Streamlit the company (who make the package) offer free hosting for some dashboards, at least at the time of writing. The easiest way to deploy using their hosting service is to create a github repository with your code in a file called app.py
along with a reproducible package file such as a requirements.txt or an environment.yml if you're using the Anaconda distribution of Python (which this book uses throughout). You can find out more about environment.yml files in the chapter on {ref}wrkflow-environments
.
Once your app is written, head to the streamlit cloud documentation and follow the instructions to launch an app. Typically, the process will be to create an account with streamlit the company, point them at the GitHub repo that contains the code you'd like to deploy, and then hit 'go!'.

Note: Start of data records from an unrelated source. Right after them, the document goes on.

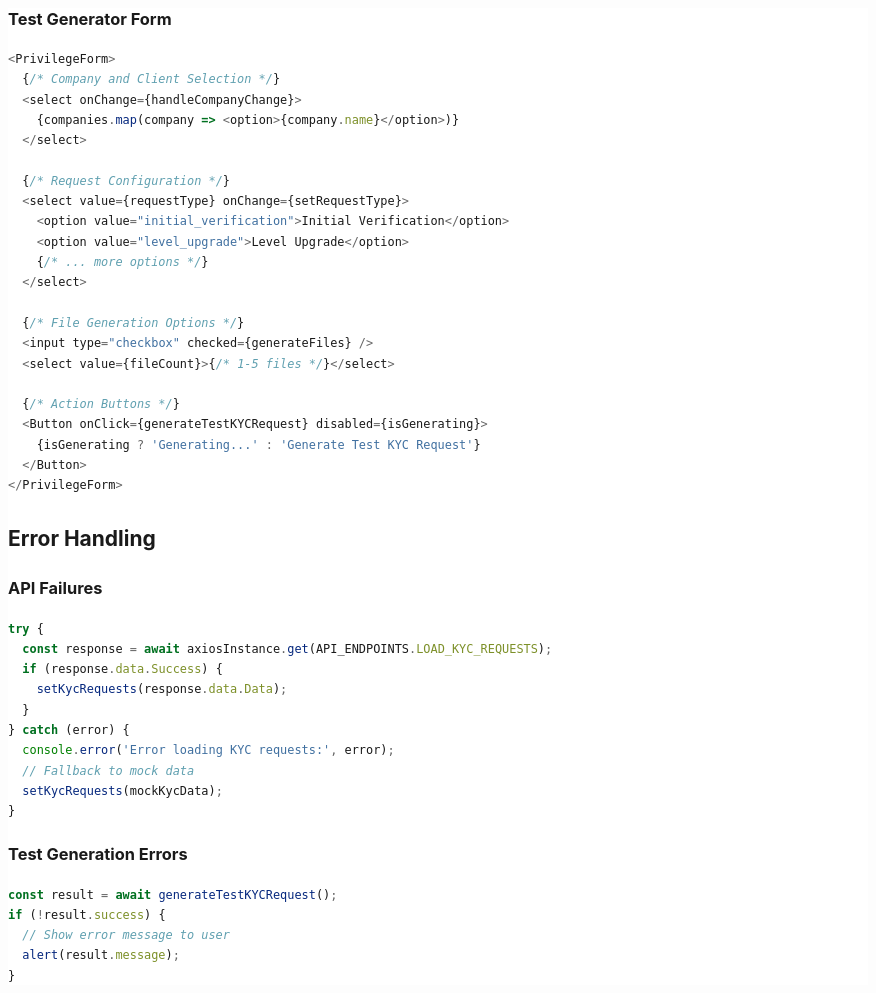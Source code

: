 ### Test Generator Form
```javascript
<PrivilegeForm>
  {/* Company and Client Selection */}
  <select onChange={handleCompanyChange}>
    {companies.map(company => <option>{company.name}</option>)}
  </select>
  
  {/* Request Configuration */}
  <select value={requestType} onChange={setRequestType}>
    <option value="initial_verification">Initial Verification</option>
    <option value="level_upgrade">Level Upgrade</option>
    {/* ... more options */}
  </select>
  
  {/* File Generation Options */}
  <input type="checkbox" checked={generateFiles} />
  <select value={fileCount}>{/* 1-5 files */}</select>
  
  {/* Action Buttons */}
  <Button onClick={generateTestKYCRequest} disabled={isGenerating}>
    {isGenerating ? 'Generating...' : 'Generate Test KYC Request'}
  </Button>
</PrivilegeForm>
```

## Error Handling

### API Failures
```javascript
try {
  const response = await axiosInstance.get(API_ENDPOINTS.LOAD_KYC_REQUESTS);
  if (response.data.Success) {
    setKycRequests(response.data.Data);
  }
} catch (error) {
  console.error('Error loading KYC requests:', error);
  // Fallback to mock data
  setKycRequests(mockKycData);
}
```

### Test Generation Errors
```javascript
const result = await generateTestKYCRequest();
if (!result.success) {
  // Show error message to user
  alert(result.message);
}
```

If you would prefer another deployment solution, there are plenty of others; for example, Google App Engine, Heroku, and Azure.
streamlit is not the only option for building dashboards.
A really good alternative choice, which has some purported advantages, is Shiny for Python. Shiny began as the most popular dashboard solution in the popular statistical programming language R, but is now available for Python too, and its creators have moved it on a lot in a very short space of time: well worth checking out.
Another alternative is Dash, made by Plotly. It supports Python and R. Dash has a steeper learning curve than streamlit but offers more customisation in style in return. You can find a Plotly tutorial here, or a tutorial on RealPython here. There are further resources over at awesome dash.
Yet another Python dashboarding solution is Panel.